Exercise requirements — Which lines in the records below contain the word "authentication"? Copy each of them.

(Collected data)
#####
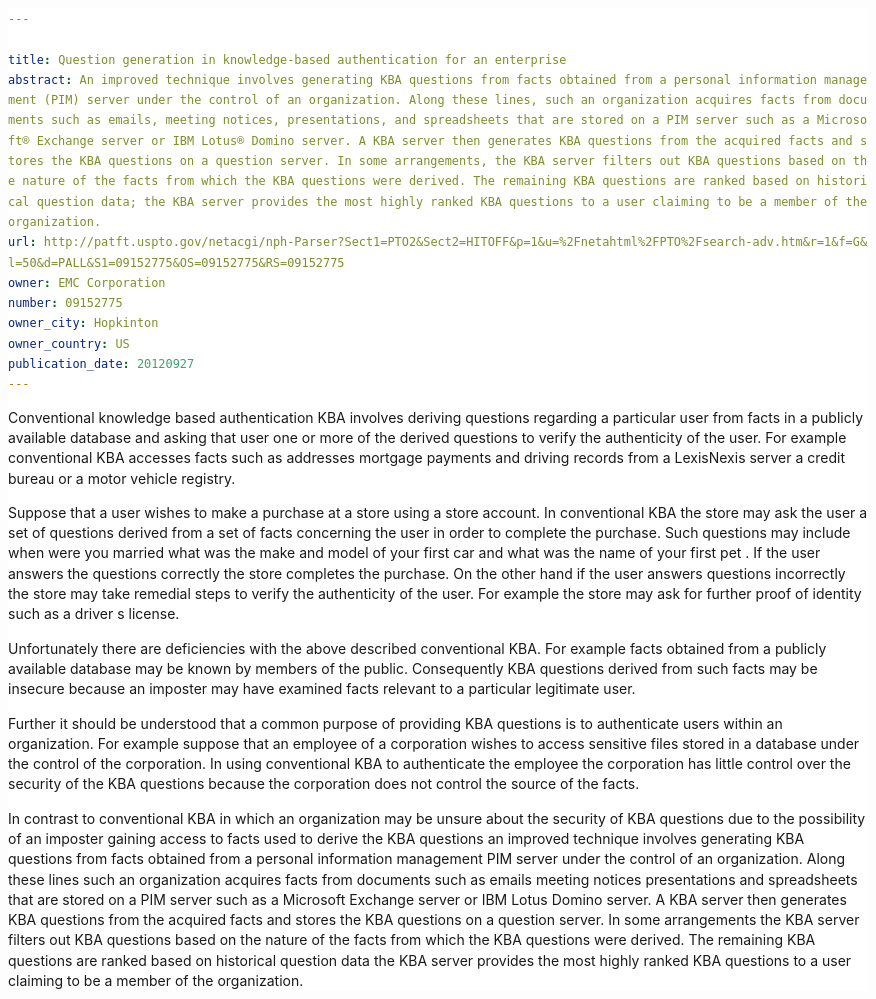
 ```yaml
---

title: Question generation in knowledge-based authentication for an enterprise
abstract: An improved technique involves generating KBA questions from facts obtained from a personal information management (PIM) server under the control of an organization. Along these lines, such an organization acquires facts from documents such as emails, meeting notices, presentations, and spreadsheets that are stored on a PIM server such as a Microsoft® Exchange server or IBM Lotus® Domino server. A KBA server then generates KBA questions from the acquired facts and stores the KBA questions on a question server. In some arrangements, the KBA server filters out KBA questions based on the nature of the facts from which the KBA questions were derived. The remaining KBA questions are ranked based on historical question data; the KBA server provides the most highly ranked KBA questions to a user claiming to be a member of the organization.
url: http://patft.uspto.gov/netacgi/nph-Parser?Sect1=PTO2&Sect2=HITOFF&p=1&u=%2Fnetahtml%2FPTO%2Fsearch-adv.htm&r=1&f=G&l=50&d=PALL&S1=09152775&OS=09152775&RS=09152775
owner: EMC Corporation
number: 09152775
owner_city: Hopkinton
owner_country: US
publication_date: 20120927
---
```

Conventional knowledge based authentication KBA involves deriving questions regarding a particular user from facts in a publicly available database and asking that user one or more of the derived questions to verify the authenticity of the user. For example conventional KBA accesses facts such as addresses mortgage payments and driving records from a LexisNexis server a credit bureau or a motor vehicle registry.

Suppose that a user wishes to make a purchase at a store using a store account. In conventional KBA the store may ask the user a set of questions derived from a set of facts concerning the user in order to complete the purchase. Such questions may include when were you married what was the make and model of your first car and what was the name of your first pet . If the user answers the questions correctly the store completes the purchase. On the other hand if the user answers questions incorrectly the store may take remedial steps to verify the authenticity of the user. For example the store may ask for further proof of identity such as a driver s license.

Unfortunately there are deficiencies with the above described conventional KBA. For example facts obtained from a publicly available database may be known by members of the public. Consequently KBA questions derived from such facts may be insecure because an imposter may have examined facts relevant to a particular legitimate user.

Further it should be understood that a common purpose of providing KBA questions is to authenticate users within an organization. For example suppose that an employee of a corporation wishes to access sensitive files stored in a database under the control of the corporation. In using conventional KBA to authenticate the employee the corporation has little control over the security of the KBA questions because the corporation does not control the source of the facts.

In contrast to conventional KBA in which an organization may be unsure about the security of KBA questions due to the possibility of an imposter gaining access to facts used to derive the KBA questions an improved technique involves generating KBA questions from facts obtained from a personal information management PIM server under the control of an organization. Along these lines such an organization acquires facts from documents such as emails meeting notices presentations and spreadsheets that are stored on a PIM server such as a Microsoft Exchange server or IBM Lotus Domino server. A KBA server then generates KBA questions from the acquired facts and stores the KBA questions on a question server. In some arrangements the KBA server filters out KBA questions based on the nature of the facts from which the KBA questions were derived. The remaining KBA questions are ranked based on historical question data the KBA server provides the most highly ranked KBA questions to a user claiming to be a member of the organization.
#####
Expected output —
title: Question generation in knowledge-based authentication for an enterprise
Conventional knowledge based authentication KBA involves deriving questions regarding a particular user from facts in a publicly available database and asking that user one or more of the derived questions to verify the authenticity of the user. For example conventional KBA accesses facts such as addresses mortgage payments and driving records from a LexisNexis server a credit bureau or a motor vehicle registry.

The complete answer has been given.